I feel very strongly about abuse, it is everywhere. When I talk to people, I can’t believe how common it is. I wish I could just wipe all abuse off of the earth, but alas all I can do is help in my own small way.
Abuse tends to come back to bite when you least expect it. When you know that you have moved on and are stronger and healed. A very special friend of mine received a phone call recently from a family member of her ex’s new girlfriend, complaining about the way she is being treated. She was concerned for her family member and wanted to find out more about the man she is dating who is my friend’s ex. Without going into too much detail, my friend was left absolutely devastated. All of the pain and emotions came flooding back. I have been here on more than one occasion, one in particular my ex called me to tell me that he had beaten his girlfriend at the time and I cried on the phone and I said he should have learnt through losing me. I could not understand why the abuse was carrying on with his next girlfriend. The truth is it still is although the wonderful lady he called me about has moved on and has a beautiful life with a beautiful daughter. My point here is that like all bad experiences they sometimes haunt you with the smallest thing triggering a flood of emotions, pain and memories. So, no matter how far you have gotten at times you get stung by the memories of hell.
I spoke to my friend and I explained that her reaction was normal and that she has come so far, I am super proud of my gorgeous friend. She is a strong, beautiful, intelligent lady and she is going to go much further than she ever imagined.
Having once been a victim of abuse means that no matter how much I have healed every now and then something comes along to take me back to the pain. I can be brought suddenly down to my knees, with an agonizing thump, with the smallest reminder. A reminder that puts me back in the situation that caused all of the damage to begin with. Having said that, I am no longer a victim but a survivor, I am the victor of my circumstances and I am going make a difference.
The most valuable advice that I can give is if you are covering up for things in a relationship, lying and pretending everything is okay then there is a problem. I built up a wall of lies when I was in an abusive relationship. No one knew I was abused. I kept on making excuses and pretending. THIS IS THE BIGGEST WARNING SIGN, A RED LIGHT. Being abused is embarrassing, I didn’t want to tell people. I didn’t want them to know. And most of all I didn’t not want to talk about it, it made it even more real. When I started talking, I started healing and in healing I got to know me for me and I got to love the incredible woman that I am.
The road has not been smooth, at one point I had been in another abusive situation and when I was given help and guidance by professionals, they immediately picked up that I identified with abuse.
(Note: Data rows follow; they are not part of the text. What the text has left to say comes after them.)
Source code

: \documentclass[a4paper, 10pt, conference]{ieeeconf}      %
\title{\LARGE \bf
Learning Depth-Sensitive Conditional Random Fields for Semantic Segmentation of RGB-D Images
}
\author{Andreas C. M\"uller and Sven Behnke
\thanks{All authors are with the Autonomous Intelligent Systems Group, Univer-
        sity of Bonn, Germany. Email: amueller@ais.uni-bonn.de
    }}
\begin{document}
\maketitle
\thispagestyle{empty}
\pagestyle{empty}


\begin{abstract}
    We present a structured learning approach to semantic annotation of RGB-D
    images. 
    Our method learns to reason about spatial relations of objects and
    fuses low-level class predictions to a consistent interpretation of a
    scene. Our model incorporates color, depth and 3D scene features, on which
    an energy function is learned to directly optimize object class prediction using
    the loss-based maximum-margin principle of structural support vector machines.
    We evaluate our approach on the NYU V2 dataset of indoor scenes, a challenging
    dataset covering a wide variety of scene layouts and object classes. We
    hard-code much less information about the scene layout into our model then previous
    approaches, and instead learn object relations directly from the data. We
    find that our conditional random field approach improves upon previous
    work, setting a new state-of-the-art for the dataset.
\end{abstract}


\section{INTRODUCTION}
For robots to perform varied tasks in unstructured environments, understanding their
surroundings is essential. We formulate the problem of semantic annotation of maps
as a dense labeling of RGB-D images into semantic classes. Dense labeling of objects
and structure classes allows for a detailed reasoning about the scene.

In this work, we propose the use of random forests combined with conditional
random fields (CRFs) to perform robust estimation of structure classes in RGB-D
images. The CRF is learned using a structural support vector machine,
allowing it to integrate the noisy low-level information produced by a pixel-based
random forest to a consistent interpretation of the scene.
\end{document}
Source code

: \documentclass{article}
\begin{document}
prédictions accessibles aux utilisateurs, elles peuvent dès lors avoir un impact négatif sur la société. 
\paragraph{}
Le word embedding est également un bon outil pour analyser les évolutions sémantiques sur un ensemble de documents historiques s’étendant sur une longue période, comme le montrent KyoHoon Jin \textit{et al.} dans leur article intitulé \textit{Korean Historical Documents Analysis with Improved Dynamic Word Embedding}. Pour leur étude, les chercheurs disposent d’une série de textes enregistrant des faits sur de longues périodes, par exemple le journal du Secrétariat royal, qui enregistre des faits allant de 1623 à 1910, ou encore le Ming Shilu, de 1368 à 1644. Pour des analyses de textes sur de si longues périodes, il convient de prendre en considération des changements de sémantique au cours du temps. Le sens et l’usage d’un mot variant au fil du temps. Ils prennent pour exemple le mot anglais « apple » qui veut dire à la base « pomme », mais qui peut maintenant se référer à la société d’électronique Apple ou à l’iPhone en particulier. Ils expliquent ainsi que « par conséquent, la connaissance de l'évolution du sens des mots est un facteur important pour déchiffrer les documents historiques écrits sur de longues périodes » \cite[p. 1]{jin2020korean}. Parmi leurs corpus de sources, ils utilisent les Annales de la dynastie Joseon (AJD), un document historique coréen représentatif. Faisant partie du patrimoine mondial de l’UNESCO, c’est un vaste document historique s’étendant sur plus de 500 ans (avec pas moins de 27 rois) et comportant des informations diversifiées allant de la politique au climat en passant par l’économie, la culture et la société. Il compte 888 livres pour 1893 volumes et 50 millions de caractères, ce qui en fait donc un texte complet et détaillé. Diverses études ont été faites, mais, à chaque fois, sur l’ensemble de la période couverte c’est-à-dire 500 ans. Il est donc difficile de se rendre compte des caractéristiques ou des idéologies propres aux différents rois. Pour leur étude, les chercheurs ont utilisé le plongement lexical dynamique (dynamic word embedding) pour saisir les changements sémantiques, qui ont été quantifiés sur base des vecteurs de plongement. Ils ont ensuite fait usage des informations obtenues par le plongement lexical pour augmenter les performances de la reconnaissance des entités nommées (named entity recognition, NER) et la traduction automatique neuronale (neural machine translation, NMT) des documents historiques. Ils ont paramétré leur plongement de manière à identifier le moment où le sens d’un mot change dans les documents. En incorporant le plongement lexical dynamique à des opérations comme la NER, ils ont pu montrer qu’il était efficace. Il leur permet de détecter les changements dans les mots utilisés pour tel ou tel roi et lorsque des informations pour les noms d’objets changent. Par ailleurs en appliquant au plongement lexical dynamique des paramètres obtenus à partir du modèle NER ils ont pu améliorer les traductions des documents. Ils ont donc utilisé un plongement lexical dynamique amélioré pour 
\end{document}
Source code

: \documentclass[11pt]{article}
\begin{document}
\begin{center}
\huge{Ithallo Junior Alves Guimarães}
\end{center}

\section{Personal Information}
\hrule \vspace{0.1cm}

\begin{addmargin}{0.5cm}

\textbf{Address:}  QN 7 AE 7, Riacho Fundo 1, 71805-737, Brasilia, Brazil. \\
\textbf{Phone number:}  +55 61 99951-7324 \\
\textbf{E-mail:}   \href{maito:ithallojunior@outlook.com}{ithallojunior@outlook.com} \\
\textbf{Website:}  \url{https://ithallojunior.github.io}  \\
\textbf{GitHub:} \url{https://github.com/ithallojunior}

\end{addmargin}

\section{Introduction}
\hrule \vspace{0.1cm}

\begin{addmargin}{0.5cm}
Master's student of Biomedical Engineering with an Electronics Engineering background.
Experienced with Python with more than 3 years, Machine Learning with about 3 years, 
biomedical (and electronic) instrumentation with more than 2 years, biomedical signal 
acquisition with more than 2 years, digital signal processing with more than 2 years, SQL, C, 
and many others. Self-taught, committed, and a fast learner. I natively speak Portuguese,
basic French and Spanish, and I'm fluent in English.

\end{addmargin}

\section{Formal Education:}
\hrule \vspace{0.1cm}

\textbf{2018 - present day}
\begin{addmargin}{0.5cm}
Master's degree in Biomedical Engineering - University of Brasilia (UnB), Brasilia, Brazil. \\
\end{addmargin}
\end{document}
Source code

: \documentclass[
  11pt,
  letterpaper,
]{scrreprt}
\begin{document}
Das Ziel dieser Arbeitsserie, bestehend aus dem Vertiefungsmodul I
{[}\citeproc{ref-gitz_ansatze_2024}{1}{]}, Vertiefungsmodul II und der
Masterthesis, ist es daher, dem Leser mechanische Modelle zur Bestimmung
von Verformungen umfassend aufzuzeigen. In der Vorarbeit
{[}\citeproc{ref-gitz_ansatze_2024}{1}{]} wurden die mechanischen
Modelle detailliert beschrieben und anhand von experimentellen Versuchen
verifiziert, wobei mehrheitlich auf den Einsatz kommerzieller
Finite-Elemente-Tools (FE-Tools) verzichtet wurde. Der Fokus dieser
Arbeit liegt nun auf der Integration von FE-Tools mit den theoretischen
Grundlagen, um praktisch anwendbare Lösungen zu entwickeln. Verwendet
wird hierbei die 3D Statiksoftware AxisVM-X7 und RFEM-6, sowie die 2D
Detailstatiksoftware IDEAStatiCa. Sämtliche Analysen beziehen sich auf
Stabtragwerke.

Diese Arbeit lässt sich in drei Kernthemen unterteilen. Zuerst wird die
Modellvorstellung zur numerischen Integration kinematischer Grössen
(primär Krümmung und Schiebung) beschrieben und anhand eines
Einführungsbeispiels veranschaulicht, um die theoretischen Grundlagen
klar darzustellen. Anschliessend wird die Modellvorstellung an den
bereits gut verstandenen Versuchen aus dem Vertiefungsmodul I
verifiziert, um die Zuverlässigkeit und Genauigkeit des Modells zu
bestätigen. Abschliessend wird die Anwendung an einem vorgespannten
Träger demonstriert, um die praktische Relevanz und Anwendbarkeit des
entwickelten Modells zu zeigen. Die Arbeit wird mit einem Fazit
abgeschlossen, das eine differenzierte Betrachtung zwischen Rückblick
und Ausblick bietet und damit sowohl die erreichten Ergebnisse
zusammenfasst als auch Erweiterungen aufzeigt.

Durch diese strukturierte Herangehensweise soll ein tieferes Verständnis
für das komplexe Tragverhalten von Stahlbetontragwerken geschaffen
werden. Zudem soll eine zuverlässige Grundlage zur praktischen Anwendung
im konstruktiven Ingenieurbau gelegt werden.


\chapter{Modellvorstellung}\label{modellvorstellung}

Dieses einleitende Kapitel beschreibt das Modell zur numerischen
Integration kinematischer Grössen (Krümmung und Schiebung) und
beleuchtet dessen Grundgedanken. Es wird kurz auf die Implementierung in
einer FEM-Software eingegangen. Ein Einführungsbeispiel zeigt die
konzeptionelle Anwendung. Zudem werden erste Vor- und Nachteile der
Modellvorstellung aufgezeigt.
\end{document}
I so easily accepted abuse almost as the norm. I am an intelligent woman but having been groomed in abuse at such a young age, I was exactly that, groomed in abuse.
I know the signs, I am a strong woman and through experience I have gained strength, character, wisdom, courage and even forgiveness. I am the master of my own destiny and I will not allow abuse into my life.
Hold your head up high, know your worth, stand your ground and most of all ask for help. Asking for help is not a sign of weakness but a sign of strength.